Posted by on May 13, 2020  /  1 Comments

Today is the 50th anniversary of the legislation that created the pioneering development research organization that is known as the International Development Research Centre of Canada. On behalf of all at LIRNEasia, warm good wishes and thank you for the productive partnership.

LIRNEasia would not exist if not for IDRC, which made it possible for a sui generis entity like it to emerge and find its feet. But I like to think we have also contributed to achieving the objectives IDRC was created to advance. In the words of David Hopper, the first President of IDRC: “For years the West thought all it had to do was to pass out its agricultural technology. Yet, without the adaptation of this technology to the specific needs of the developing regions, the technology was useless.” Hopper was very much into agriculture, but from the start IDRC was broad in scope. Its original divisions were (1) Agriculture, food and nutrition, (2) Information sciences, (3) Population and health sciences, and (4) Social sciences and human resources. The four points in the IDRC logo represented the four divisions, equal and intertwined.

By now, you the kind reader, must be wondering how this Sri Lankan sitting on the other side of the world from Canada knows all these arcane details.

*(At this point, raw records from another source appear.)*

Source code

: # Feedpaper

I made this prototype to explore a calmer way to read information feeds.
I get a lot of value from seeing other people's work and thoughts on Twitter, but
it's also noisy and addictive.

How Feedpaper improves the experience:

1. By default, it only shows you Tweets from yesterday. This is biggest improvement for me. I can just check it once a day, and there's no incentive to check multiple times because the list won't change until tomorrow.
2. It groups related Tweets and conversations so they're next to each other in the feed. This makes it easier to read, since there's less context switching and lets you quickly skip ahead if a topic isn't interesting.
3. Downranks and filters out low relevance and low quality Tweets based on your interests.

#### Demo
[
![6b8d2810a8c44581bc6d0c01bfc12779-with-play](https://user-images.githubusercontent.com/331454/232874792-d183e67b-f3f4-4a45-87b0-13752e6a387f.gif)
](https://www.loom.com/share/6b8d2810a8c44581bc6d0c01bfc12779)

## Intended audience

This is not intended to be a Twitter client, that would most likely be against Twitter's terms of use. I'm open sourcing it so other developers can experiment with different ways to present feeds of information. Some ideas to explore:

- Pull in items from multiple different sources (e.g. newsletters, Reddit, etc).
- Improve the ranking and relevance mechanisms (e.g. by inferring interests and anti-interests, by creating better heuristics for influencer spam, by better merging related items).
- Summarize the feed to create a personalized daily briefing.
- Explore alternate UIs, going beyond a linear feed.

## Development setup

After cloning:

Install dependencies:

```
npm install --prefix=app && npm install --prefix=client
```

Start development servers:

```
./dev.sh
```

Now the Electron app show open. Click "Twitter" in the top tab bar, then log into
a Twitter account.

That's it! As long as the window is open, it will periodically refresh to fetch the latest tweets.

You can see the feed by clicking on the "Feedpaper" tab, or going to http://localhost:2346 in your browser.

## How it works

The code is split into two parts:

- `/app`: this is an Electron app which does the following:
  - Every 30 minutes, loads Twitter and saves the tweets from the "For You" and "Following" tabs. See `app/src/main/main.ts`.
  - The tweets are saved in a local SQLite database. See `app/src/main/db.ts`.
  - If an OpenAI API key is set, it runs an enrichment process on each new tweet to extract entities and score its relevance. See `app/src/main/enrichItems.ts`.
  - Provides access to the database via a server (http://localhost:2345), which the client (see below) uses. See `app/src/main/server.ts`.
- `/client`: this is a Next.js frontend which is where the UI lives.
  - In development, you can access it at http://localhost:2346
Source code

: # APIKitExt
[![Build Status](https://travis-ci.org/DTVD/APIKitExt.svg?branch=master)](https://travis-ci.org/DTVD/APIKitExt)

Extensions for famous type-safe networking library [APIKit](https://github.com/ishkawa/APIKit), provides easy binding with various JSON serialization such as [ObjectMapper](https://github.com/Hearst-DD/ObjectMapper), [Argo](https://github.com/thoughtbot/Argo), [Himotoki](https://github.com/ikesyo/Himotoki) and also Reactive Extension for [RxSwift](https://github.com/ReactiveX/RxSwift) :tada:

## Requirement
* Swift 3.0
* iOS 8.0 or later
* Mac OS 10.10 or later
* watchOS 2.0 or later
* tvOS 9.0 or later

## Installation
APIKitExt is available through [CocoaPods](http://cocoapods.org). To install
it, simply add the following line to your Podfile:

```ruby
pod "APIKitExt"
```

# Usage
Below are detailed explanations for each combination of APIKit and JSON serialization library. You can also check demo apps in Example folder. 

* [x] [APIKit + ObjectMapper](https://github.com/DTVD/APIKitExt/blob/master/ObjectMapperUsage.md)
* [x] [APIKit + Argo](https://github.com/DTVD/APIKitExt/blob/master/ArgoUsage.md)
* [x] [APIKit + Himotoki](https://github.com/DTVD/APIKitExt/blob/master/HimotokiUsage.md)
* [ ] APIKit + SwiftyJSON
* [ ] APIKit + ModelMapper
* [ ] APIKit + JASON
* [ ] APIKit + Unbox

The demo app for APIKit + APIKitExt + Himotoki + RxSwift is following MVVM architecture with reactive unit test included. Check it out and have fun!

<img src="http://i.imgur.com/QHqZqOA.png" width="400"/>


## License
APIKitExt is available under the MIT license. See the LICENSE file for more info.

All this comes from a term paper written for the very first graduate course I took at Simon Fraser University in Burnaby, British Columbia, back in the Autumn of 1979:

RohanSamarajiva-IDRCpaper-1979

I still have the paper for which I got an A. It was the start of a beautiful friendship.

1 Comment


  1. I wonder who on earth Rohan Samarajiwa’s course instructor in 1979 might have been? And did Rohan S. know that his instructor knew David Hopper and his executive assistant quite well? And that the instructor’s father was a founding member of Hopper’s team in Ottawa, helping to start up the Health & Population Division in 1970-71? And why would we be studying international development and technology transfer in a School of Communication in 1979 – weren’t there other more important things to do?